--- REQUIRED ACTION ---
Transcribe the following records in full, exactly as shown.

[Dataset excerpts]
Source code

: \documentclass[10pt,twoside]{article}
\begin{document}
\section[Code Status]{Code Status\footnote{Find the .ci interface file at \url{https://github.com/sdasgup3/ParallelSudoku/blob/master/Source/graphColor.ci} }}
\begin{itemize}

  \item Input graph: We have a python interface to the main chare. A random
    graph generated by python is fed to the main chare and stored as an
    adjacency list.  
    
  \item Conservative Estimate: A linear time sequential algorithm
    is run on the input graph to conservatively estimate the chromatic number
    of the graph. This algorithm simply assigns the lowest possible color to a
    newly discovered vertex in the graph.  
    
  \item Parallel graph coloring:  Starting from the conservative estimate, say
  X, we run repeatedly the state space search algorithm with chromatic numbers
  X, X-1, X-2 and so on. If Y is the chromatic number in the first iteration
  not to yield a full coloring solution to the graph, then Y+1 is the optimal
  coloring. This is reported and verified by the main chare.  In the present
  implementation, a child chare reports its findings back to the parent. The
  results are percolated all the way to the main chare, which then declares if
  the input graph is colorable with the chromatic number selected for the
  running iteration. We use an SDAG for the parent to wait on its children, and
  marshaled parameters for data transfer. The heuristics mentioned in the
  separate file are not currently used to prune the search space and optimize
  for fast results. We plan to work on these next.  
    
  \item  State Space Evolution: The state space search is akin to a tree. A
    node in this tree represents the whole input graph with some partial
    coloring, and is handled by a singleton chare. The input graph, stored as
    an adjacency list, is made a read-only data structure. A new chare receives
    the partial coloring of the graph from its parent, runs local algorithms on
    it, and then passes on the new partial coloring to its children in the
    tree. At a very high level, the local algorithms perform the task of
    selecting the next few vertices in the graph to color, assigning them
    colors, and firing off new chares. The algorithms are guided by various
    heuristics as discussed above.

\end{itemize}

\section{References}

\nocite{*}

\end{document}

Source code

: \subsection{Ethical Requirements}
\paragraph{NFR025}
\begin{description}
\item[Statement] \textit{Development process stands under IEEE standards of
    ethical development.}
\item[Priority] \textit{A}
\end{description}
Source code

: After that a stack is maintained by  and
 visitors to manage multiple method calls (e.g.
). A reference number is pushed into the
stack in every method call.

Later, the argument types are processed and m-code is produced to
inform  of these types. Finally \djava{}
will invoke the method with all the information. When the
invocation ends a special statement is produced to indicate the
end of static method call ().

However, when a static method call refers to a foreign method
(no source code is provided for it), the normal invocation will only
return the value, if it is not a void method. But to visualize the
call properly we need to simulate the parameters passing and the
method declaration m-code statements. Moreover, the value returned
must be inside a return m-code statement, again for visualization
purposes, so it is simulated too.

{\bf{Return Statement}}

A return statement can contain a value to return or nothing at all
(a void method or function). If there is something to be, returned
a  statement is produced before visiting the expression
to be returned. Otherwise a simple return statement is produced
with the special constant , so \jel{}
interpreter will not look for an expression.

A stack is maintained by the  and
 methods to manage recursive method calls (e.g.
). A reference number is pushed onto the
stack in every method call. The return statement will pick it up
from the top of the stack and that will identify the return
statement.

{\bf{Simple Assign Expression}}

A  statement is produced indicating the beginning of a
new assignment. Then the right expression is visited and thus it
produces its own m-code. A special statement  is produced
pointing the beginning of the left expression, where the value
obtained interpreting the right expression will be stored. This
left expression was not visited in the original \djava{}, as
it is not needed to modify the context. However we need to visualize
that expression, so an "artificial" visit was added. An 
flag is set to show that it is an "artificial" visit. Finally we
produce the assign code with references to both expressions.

--- ANSWER BOX ---
Source code

: \documentclass[10pt,twoside]{article}
\begin{document}
\section[Code Status]{Code Status\footnote{Find the .ci interface file at \url{https://github.com/sdasgup3/ParallelSudoku/blob/master/Source/graphColor.ci} }}
\begin{itemize}

  \item Input graph: We have a python interface to the main chare. A random
    graph generated by python is fed to the main chare and stored as an
    adjacency list.  
    
  \item Conservative Estimate: A linear time sequential algorithm
    is run on the input graph to conservatively estimate the chromatic number
    of the graph. This algorithm simply assigns the lowest possible color to a
    newly discovered vertex in the graph.  
    
  \item Parallel graph coloring:  Starting from the conservative estimate, say
  X, we run repeatedly the state space search algorithm with chromatic numbers
  X, X-1, X-2 and so on. If Y is the chromatic number in the first iteration
  not to yield a full coloring solution to the graph, then Y+1 is the optimal
  coloring. This is reported and verified by the main chare.  In the present
  implementation, a child chare reports its findings back to the parent. The
  results are percolated all the way to the main chare, which then declares if
  the input graph is colorable with the chromatic number selected for the
  running iteration. We use an SDAG for the parent to wait on its children, and
  marshaled parameters for data transfer. The heuristics mentioned in the
  separate file are not currently used to prune the search space and optimize
  for fast results. We plan to work on these next.  
    
  \item  State Space Evolution: The state space search is akin to a tree. A
    node in this tree represents the whole input graph with some partial
    coloring, and is handled by a singleton chare. The input graph, stored as
    an adjacency list, is made a read-only data structure. A new chare receives
    the partial coloring of the graph from its parent, runs local algorithms on
    it, and then passes on the new partial coloring to its children in the
    tree. At a very high level, the local algorithms perform the task of
    selecting the next few vertices in the graph to color, assigning them
    colors, and firing off new chares. The algorithms are guided by various
    heuristics as discussed above.

\end{itemize}

\section{References}

\nocite{*}

\end{document}

Source code

: \subsection{Ethical Requirements}
\paragraph{NFR025}
\begin{description}
\item[Statement] \textit{Development process stands under IEEE standards of
    ethical development.}
\item[Priority] \textit{A}
\end{description}
Source code

: After that a stack is maintained by  and
 visitors to manage multiple method calls (e.g.
). A reference number is pushed into the
stack in every method call.

Later, the argument types are processed and m-code is produced to
inform  of these types. Finally \djava{}
will invoke the method with all the information. When the
invocation ends a special statement is produced to indicate the
end of static method call ().

However, when a static method call refers to a foreign method
(no source code is provided for it), the normal invocation will only
return the value, if it is not a void method. But to visualize the
call properly we need to simulate the parameters passing and the
method declaration m-code statements. Moreover, the value returned
must be inside a return m-code statement, again for visualization
purposes, so it is simulated too.

{\bf{Return Statement}}

A return statement can contain a value to return or nothing at all
(a void method or function). If there is something to be, returned
a  statement is produced before visiting the expression
to be returned. Otherwise a simple return statement is produced
with the special constant , so \jel{}
interpreter will not look for an expression.

A stack is maintained by the  and
 methods to manage recursive method calls (e.g.
). A reference number is pushed onto the
stack in every method call. The return statement will pick it up
from the top of the stack and that will identify the return
statement.

{\bf{Simple Assign Expression}}

A  statement is produced indicating the beginning of a
new assignment. Then the right expression is visited and thus it
produces its own m-code. A special statement  is produced
pointing the beginning of the left expression, where the value
obtained interpreting the right expression will be stored. This
left expression was not visited in the original \djava{}, as
it is not needed to modify the context. However we need to visualize
that expression, so an "artificial" visit was added. An 
flag is set to show that it is an "artificial" visit. Finally we
produce the assign code with references to both expressions.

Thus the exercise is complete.